The four-year contract between United Auto Workers Local 241 and Krenzen and three Hermantown dealerships expired April 31. Subsequent talks through a federal mediator broke down in May.
The walkout at Krenzen followed a similar walkout of 17 mechanics and parts workers at Kolar Toyota on June 15. Striking mechanics now are picketing both sites.
About 30 mechanics and parts workers who are also covered by the contract remain on the job at Duluth Dodge and Kolar Chevrolet. Those dealerships, as well as Krenzen and Kolar Toyota, are represented by the Duluth Automobile Dealers Association in the contract negotiations.
“If we don’t get them back to the bargaining table, others will walk out,” said David Friske, a Krenzen mechanic who was picketing outside the dealership on Monday afternoon.
The 2.5 percent a year wage hike offered isn’t the issue, according to Alex Freeman, a striking master mechanic at Kolar Toyota. Higher employee contributions to health insurance and employees being asked to pay a surcharge for their underfunded pension fund are issues, he and union president Del Soiney say.
But the biggest sticking point is that dealerships want to reduce the times mechanics have to do repairs, veering away from industry guidelines used for years, according to the strikers.
“They want to eliminate wording in the contract so they can charge whatever they want and pay us whatever they want,” Freeman said.
Kevin Bushe, a mechanic and union steward at Krenzen, summed it up this way: “They’re not giving mechanics enough time to do the work. That’s the main deal.”
According to Soiney, the Kolar Automotive Group has already changed those times. So the UAW filed an unfair labor practice charge against them with the National Labor Relations Board in Minneapolis, he said.
David Solon, general manager of Kolar Toyota, declined to discuss the negotiations with the media. He said the dealership is continuing to service cars as much as possible.
Over at Krenzen, Friske said the mechanics made sure they didn’t start a repair Monday they couldn’t finish before their 10:30 a.m. walkout.
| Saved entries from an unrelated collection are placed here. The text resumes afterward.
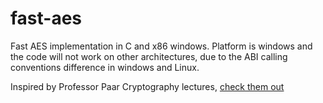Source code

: # fast-aes
Fast AES implementation in C and x86 windows.
Platform is windows and the code will not work on other architectures, due to the ABI calling conventions difference in windows and Linux.


Inspired by Professor Paar Cryptography lectures, [check them out](https://www.youtube.com/@introductiontocryptography4223)
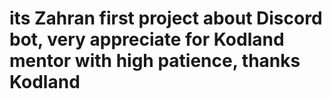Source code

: # its Zahran first project about Discord bot, very appreciate for Kodland mentor with high patience, thanks Kodland
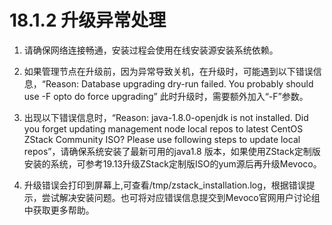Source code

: # 18.1.2 升级异常处理

1. 请确保网络连接畅通，安装过程会使用在线安装源安装系统依赖。

2. 如果管理节点在升级前，因为异常导致关机，在升级时，可能遇到以下错误信息，“Reason: Database upgrading dry-run failed. You probably should use -F opto do force upgrading” 此时升级时，需要额外加入“-F”参数。

3. 出现以下错误信息时，“Reason: java-1.8.0-openjdk is not installed. Did you forget updating management node local repos to latest CentOS ZStack Community ISO? Please use following steps to update local repos”，请确保系统安装了最新可用的java1.8 版本，如果使用ZStack定制版安装的系统，可参考19.13升级ZStack定制版ISO的yum源后再升级Mevoco。

4. 升级错误会打印到屏幕上,可查看/tmp/zstack_installation.log，根据错误提示，尝试解决安装问题。也可将对应错误信息提交到Mevoco官网用户讨论组中获取更多帮助。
“We don’t want to make our customers mad,” he said. “We want them to come back. We didn’t want to leave people stranded. Our gripe is not with them, it is with the dealership.”
After all the union mechanics walked out of Krenzen, some cars remained in the parking lot unserviced, Friske said. And at least one customer was called at 11 a.m. and asked to pick up his car without all the repairs done.
But co-owner Howie Krenzen said Monday afternoon that vehicle servicing was continuing.
“We still have plenty,” he said. “We have service advisers and management that have all the knowledge and capability to service cars.”
And since Kolar Toyota mechanics walked out 10 days earlier, they expected their mechanics also would walk out eventually, he said.